Output STASH fields for reconfiguration change depending on Intel compiler version used to build UMv13.5

Hello all.

TLDR; I spent a long time chasing down a fault in the ACCESS-rAM3 EC grib reconfiguration task which is caused by changing the Intel compiler version used to build UMv13.5

Background : The CoE 21stCenturyWeather wished to obtain an updated version of ACCESS-rAM3 due to

  • Its ability to use OSTIA SST input
  • A required fix for convection rainfall initialisation for the GAL9 model

The latest branch used by Chermelle is: https://code.metoffice.gov.uk/trac/roses-u/browser/b/y/3/9/5/u-by395_nci_access_ram3

I made a branch of this branch and merged my changes, which were confined to

  • Building a UM executable with Sapphire Rapids optimisation
  • I/O improvements
  • Different domain definitions

The suite would fail at ec_um_recon with

???????????????????????????????????????????????????????????????????????????????
???!!!???!!!???!!!???!!!???!!!       ERROR        ???!!!???!!!???!!!???!!!???!!!
?  Error code: 30
?  Error from routine: RCF_RESET_DATA_SOURCE
?  Error message: Section   0 Item     7 : Required field is not in input dump!
?  Error from processor: 0
?  Error number: 3
????????????????????????????????????????????????????????????????????????????????

Comparison b/w job outputs for the old and new tasks showed the list of OUTPUT fields in the log file were far more expansive in the new version. The error is caused by trying reconfigure new fields that aren’t in the original EC grib files.

The namelists loaded in both recon jobs were identical. The extra STASH variables the job wanted to use with the newer executable were primarily atmospheric tracers, e.g.

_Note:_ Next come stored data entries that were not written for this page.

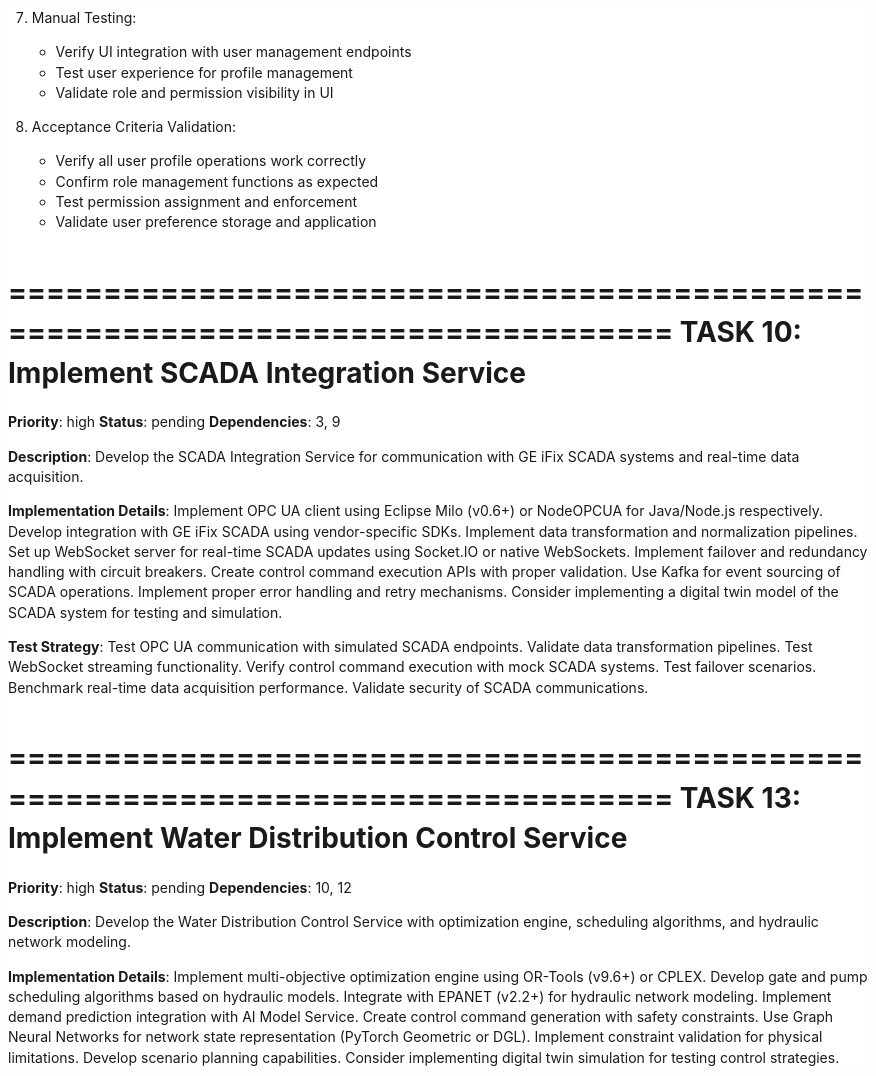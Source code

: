 7. Manual Testing:
   - Verify UI integration with user management endpoints
   - Test user experience for profile management
   - Validate role and permission visibility in UI

8. Acceptance Criteria Validation:
   - Verify all user profile operations work correctly
   - Confirm role management functions as expected
   - Test permission assignment and enforcement
   - Validate user preference storage and application



================================================================================
TASK 10: Implement SCADA Integration Service
================================================================================

**Priority**: high
**Status**: pending
**Dependencies**: 3, 9

**Description**:
Develop the SCADA Integration Service for communication with GE iFix SCADA systems and real-time data acquisition.

**Implementation Details**:
Implement OPC UA client using Eclipse Milo (v0.6+) or NodeOPCUA for Java/Node.js respectively. Develop integration with GE iFix SCADA using vendor-specific SDKs. Implement data transformation and normalization pipelines. Set up WebSocket server for real-time SCADA updates using Socket.IO or native WebSockets. Implement failover and redundancy handling with circuit breakers. Create control command execution APIs with proper validation. Use Kafka for event sourcing of SCADA operations. Implement proper error handling and retry mechanisms. Consider implementing a digital twin model of the SCADA system for testing and simulation.

**Test Strategy**:
Test OPC UA communication with simulated SCADA endpoints. Validate data transformation pipelines. Test WebSocket streaming functionality. Verify control command execution with mock SCADA systems. Test failover scenarios. Benchmark real-time data acquisition performance. Validate security of SCADA communications.



================================================================================
TASK 13: Implement Water Distribution Control Service
================================================================================

**Priority**: high
**Status**: pending
**Dependencies**: 10, 12

**Description**:
Develop the Water Distribution Control Service with optimization engine, scheduling algorithms, and hydraulic network modeling.

**Implementation Details**:
Implement multi-objective optimization engine using OR-Tools (v9.6+) or CPLEX. Develop gate and pump scheduling algorithms based on hydraulic models. Integrate with EPANET (v2.2+) for hydraulic network modeling. Implement demand prediction integration with AI Model Service. Create control command generation with safety constraints. Use Graph Neural Networks for network state representation (PyTorch Geometric or DGL). Implement constraint validation for physical limitations. Develop scenario planning capabilities. Consider implementing digital twin simulation for testing control strategies.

0   71  480000   1    33    74 11320  ATM TRACER 74               AFTER TS
0   71  480000   1    33   156 17142  WATER TRACER GRAUPEL (WTRAC%QGR)

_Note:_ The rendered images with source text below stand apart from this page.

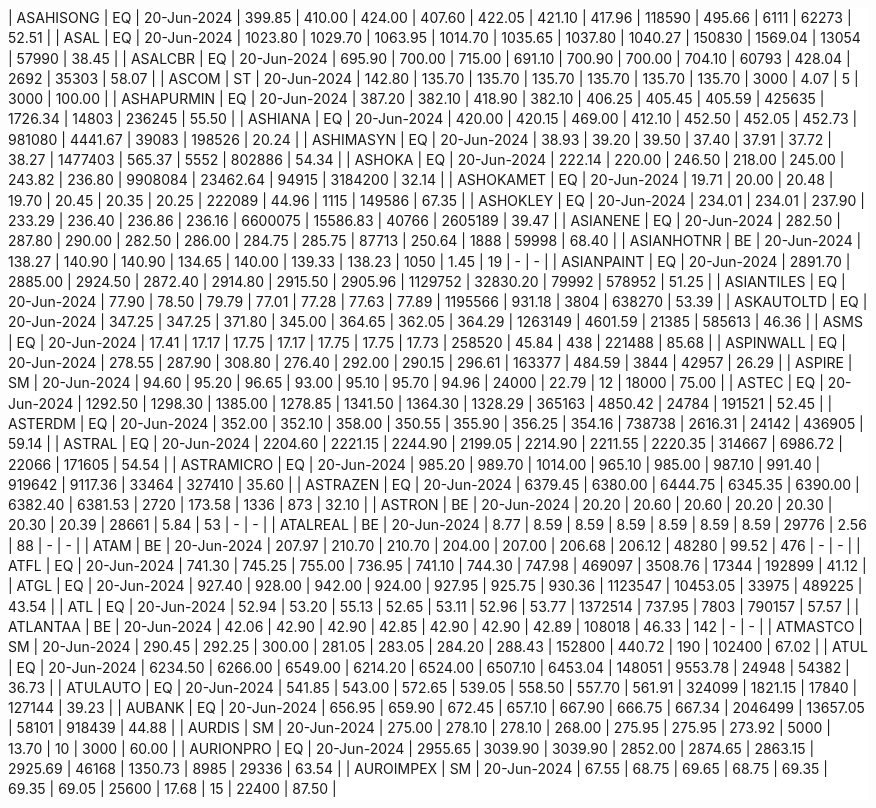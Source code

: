 | ASAHISONG | EQ | 20-Jun-2024 | 399.85 | 410.00 | 424.00 | 407.60 | 422.05 | 421.10 | 417.96 | 118590 | 495.66 | 6111 | 62273 | 52.51 |
| ASAL | EQ | 20-Jun-2024 | 1023.80 | 1029.70 | 1063.95 | 1014.70 | 1035.65 | 1037.80 | 1040.27 | 150830 | 1569.04 | 13054 | 57990 | 38.45 |
| ASALCBR | EQ | 20-Jun-2024 | 695.90 | 700.00 | 715.00 | 691.10 | 700.90 | 700.00 | 704.10 | 60793 | 428.04 | 2692 | 35303 | 58.07 |
| ASCOM | ST | 20-Jun-2024 | 142.80 | 135.70 | 135.70 | 135.70 | 135.70 | 135.70 | 135.70 | 3000 | 4.07 | 5 | 3000 | 100.00 |
| ASHAPURMIN | EQ | 20-Jun-2024 | 387.20 | 382.10 | 418.90 | 382.10 | 406.25 | 405.45 | 405.59 | 425635 | 1726.34 | 14803 | 236245 | 55.50 |
| ASHIANA | EQ | 20-Jun-2024 | 420.00 | 420.15 | 469.00 | 412.10 | 452.50 | 452.05 | 452.73 | 981080 | 4441.67 | 39083 | 198526 | 20.24 |
| ASHIMASYN | EQ | 20-Jun-2024 | 38.93 | 39.20 | 39.50 | 37.40 | 37.91 | 37.72 | 38.27 | 1477403 | 565.37 | 5552 | 802886 | 54.34 |
| ASHOKA | EQ | 20-Jun-2024 | 222.14 | 220.00 | 246.50 | 218.00 | 245.00 | 243.82 | 236.80 | 9908084 | 23462.64 | 94915 | 3184200 | 32.14 |
| ASHOKAMET | EQ | 20-Jun-2024 | 19.71 | 20.00 | 20.48 | 19.70 | 20.45 | 20.35 | 20.25 | 222089 | 44.96 | 1115 | 149586 | 67.35 |
| ASHOKLEY | EQ | 20-Jun-2024 | 234.01 | 234.01 | 237.90 | 233.29 | 236.40 | 236.86 | 236.16 | 6600075 | 15586.83 | 40766 | 2605189 | 39.47 |
| ASIANENE | EQ | 20-Jun-2024 | 282.50 | 287.80 | 290.00 | 282.50 | 286.00 | 284.75 | 285.75 | 87713 | 250.64 | 1888 | 59998 | 68.40 |
| ASIANHOTNR | BE | 20-Jun-2024 | 138.27 | 140.90 | 140.90 | 134.65 | 140.00 | 139.33 | 138.23 | 1050 | 1.45 | 19 | - | - |
| ASIANPAINT | EQ | 20-Jun-2024 | 2891.70 | 2885.00 | 2924.50 | 2872.40 | 2914.80 | 2915.50 | 2905.96 | 1129752 | 32830.20 | 79992 | 578952 | 51.25 |
| ASIANTILES | EQ | 20-Jun-2024 | 77.90 | 78.50 | 79.79 | 77.01 | 77.28 | 77.63 | 77.89 | 1195566 | 931.18 | 3804 | 638270 | 53.39 |
| ASKAUTOLTD | EQ | 20-Jun-2024 | 347.25 | 347.25 | 371.80 | 345.00 | 364.65 | 362.05 | 364.29 | 1263149 | 4601.59 | 21385 | 585613 | 46.36 |
| ASMS | EQ | 20-Jun-2024 | 17.41 | 17.17 | 17.75 | 17.17 | 17.75 | 17.75 | 17.73 | 258520 | 45.84 | 438 | 221488 | 85.68 |
| ASPINWALL | EQ | 20-Jun-2024 | 278.55 | 287.90 | 308.80 | 276.40 | 292.00 | 290.15 | 296.61 | 163377 | 484.59 | 3844 | 42957 | 26.29 |
| ASPIRE | SM | 20-Jun-2024 | 94.60 | 95.20 | 96.65 | 93.00 | 95.10 | 95.70 | 94.96 | 24000 | 22.79 | 12 | 18000 | 75.00 |
| ASTEC | EQ | 20-Jun-2024 | 1292.50 | 1298.30 | 1385.00 | 1278.85 | 1341.50 | 1364.30 | 1328.29 | 365163 | 4850.42 | 24784 | 191521 | 52.45 |
| ASTERDM | EQ | 20-Jun-2024 | 352.00 | 352.10 | 358.00 | 350.55 | 355.90 | 356.25 | 354.16 | 738738 | 2616.31 | 24142 | 436905 | 59.14 |
| ASTRAL | EQ | 20-Jun-2024 | 2204.60 | 2221.15 | 2244.90 | 2199.05 | 2214.90 | 2211.55 | 2220.35 | 314667 | 6986.72 | 22066 | 171605 | 54.54 |
| ASTRAMICRO | EQ | 20-Jun-2024 | 985.20 | 989.70 | 1014.00 | 965.10 | 985.00 | 987.10 | 991.40 | 919642 | 9117.36 | 33464 | 327410 | 35.60 |
| ASTRAZEN | EQ | 20-Jun-2024 | 6379.45 | 6380.00 | 6444.75 | 6345.35 | 6390.00 | 6382.40 | 6381.53 | 2720 | 173.58 | 1336 | 873 | 32.10 |
| ASTRON | BE | 20-Jun-2024 | 20.20 | 20.60 | 20.60 | 20.20 | 20.30 | 20.30 | 20.39 | 28661 | 5.84 | 53 | - | - |
| ATALREAL | BE | 20-Jun-2024 | 8.77 | 8.59 | 8.59 | 8.59 | 8.59 | 8.59 | 8.59 | 29776 | 2.56 | 88 | - | - |
| ATAM | BE | 20-Jun-2024 | 207.97 | 210.70 | 210.70 | 204.00 | 207.00 | 206.68 | 206.12 | 48280 | 99.52 | 476 | - | - |
| ATFL | EQ | 20-Jun-2024 | 741.30 | 745.25 | 755.00 | 736.95 | 741.10 | 744.30 | 747.98 | 469097 | 3508.76 | 17344 | 192899 | 41.12 |
| ATGL | EQ | 20-Jun-2024 | 927.40 | 928.00 | 942.00 | 924.00 | 927.95 | 925.75 | 930.36 | 1123547 | 10453.05 | 33975 | 489225 | 43.54 |
| ATL | EQ | 20-Jun-2024 | 52.94 | 53.20 | 55.13 | 52.65 | 53.11 | 52.96 | 53.77 | 1372514 | 737.95 | 7803 | 790157 | 57.57 |
| ATLANTAA | BE | 20-Jun-2024 | 42.06 | 42.90 | 42.90 | 42.85 | 42.90 | 42.90 | 42.89 | 108018 | 46.33 | 142 | - | - |
| ATMASTCO | SM | 20-Jun-2024 | 290.45 | 292.25 | 300.00 | 281.05 | 283.05 | 284.20 | 288.43 | 152800 | 440.72 | 190 | 102400 | 67.02 |
| ATUL | EQ | 20-Jun-2024 | 6234.50 | 6266.00 | 6549.00 | 6214.20 | 6524.00 | 6507.10 | 6453.04 | 148051 | 9553.78 | 24948 | 54382 | 36.73 |
| ATULAUTO | EQ | 20-Jun-2024 | 541.85 | 543.00 | 572.65 | 539.05 | 558.50 | 557.70 | 561.91 | 324099 | 1821.15 | 17840 | 127144 | 39.23 |
| AUBANK | EQ | 20-Jun-2024 | 656.95 | 659.90 | 672.45 | 657.10 | 667.90 | 666.75 | 667.34 | 2046499 | 13657.05 | 58101 | 918439 | 44.88 |
| AURDIS | SM | 20-Jun-2024 | 275.00 | 278.10 | 278.10 | 268.00 | 275.95 | 275.95 | 273.92 | 5000 | 13.70 | 10 | 3000 | 60.00 |
| AURIONPRO | EQ | 20-Jun-2024 | 2955.65 | 3039.90 | 3039.90 | 2852.00 | 2874.65 | 2863.15 | 2925.69 | 46168 | 1350.73 | 8985 | 29336 | 63.54 |
| AUROIMPEX | SM | 20-Jun-2024 | 67.55 | 68.75 | 69.65 | 68.75 | 69.35 | 69.35 | 69.05 | 25600 | 17.68 | 15 | 22400 | 87.50 |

So created this suite : https://code.metoffice.gov.uk/trac/roses-u/browser/b/y/3/9/5/Troubleshoot

which was a clone of u-by395/nci_access_ram3.

I then began changing this suite from the standard config into the Flagship configuration one step at a time. You can see the revision log here: https://code.metoffice.gov.uk/trac/roses-u/log/b/y/3/9/5/Troubleshoot. To summarise:

  1. Set BUILD_MODE to new and compiled a new executable with sapphire rapids optimisation. The ec reconfiguration task and the 12km outer Lismore domain ran fine.
  2. Enabled OSTIA inputs. I cleaned the suite (i.e. removed all data in ~/cylc-run/u-by395) and ran the suite again. It worked fine.
  3. Then I changed to the Intel compiler used in the UMv13.0 Flagship. This reproduced the failure of the ec_um_recon detailed above i.e. asking for STASH variables in the output dump (primary atmospheric tracers) that weren’t present in the input dump.

The change is

 #module load intel-compiler/2021.5.0
module load intel-compiler-llvm/2025.0.4

I’ve reverted back to intel-compiler/2021.5.0 and a suite running with a UMv13.5 built for Sapphire Rapids works fine.

Why did I use intel-compiler-llvm/2025.0.4 for the first flagship? Because NCI recommends it. See https://opus.nci.org.au/spaces/Help/pages/213942400/Sapphire+Rapids+Compute+Nodes

We recommend using the latest Intel LLVM Compiler for these nodes (currently 2023.0.0, check for updated versions installed on Gadi with module avail intel-compiler-llvm ) with options to build your code for use on all nodes in Gadi.

Why a UM reconfiguration executable compiled with different Fortran compilers will ask for such different STASH outputs is a mystery to me.

Has anyone ever encountered similar behaviour before?

To be honest I still can’t quite believe that this was the issue, so if anyone wants to check my sanity, you can run this suite: https://code.metoffice.gov.uk/trac/roses-u/browser/b/y/3/9/5/Troubleshoot?rev=333075 ,
and this one : https://code.metoffice.gov.uk/trac/roses-u/browser/b/y/3/9/5/Troubleshoot?rev=333077 ,
and see if you get the same answers.

If people are interested, I kept all the build and job logs for fcm_make_um ,fcm_make2_um and ec_um_recon for those two suites. I haven’t done a detailed comparison yet. It might make for interesting reading.

But on the other hand, given the limited lifespan of the UM, is it worth investigating further?

1 Like

Check the namelists of your two reconfiguration runs in their work directories to make sure they were actually running the same config. I would be very surprised if the compiler choice made an impact.

Ok I’ve copied ~/cylc-run/u-by395/work/20220226T0000Z/ec_um_recon_000/for both configurations and I’ve compared them.

All input ASCII files are identical.

A quick iris scripts says the atmos.recontmp files in both directories are also identical.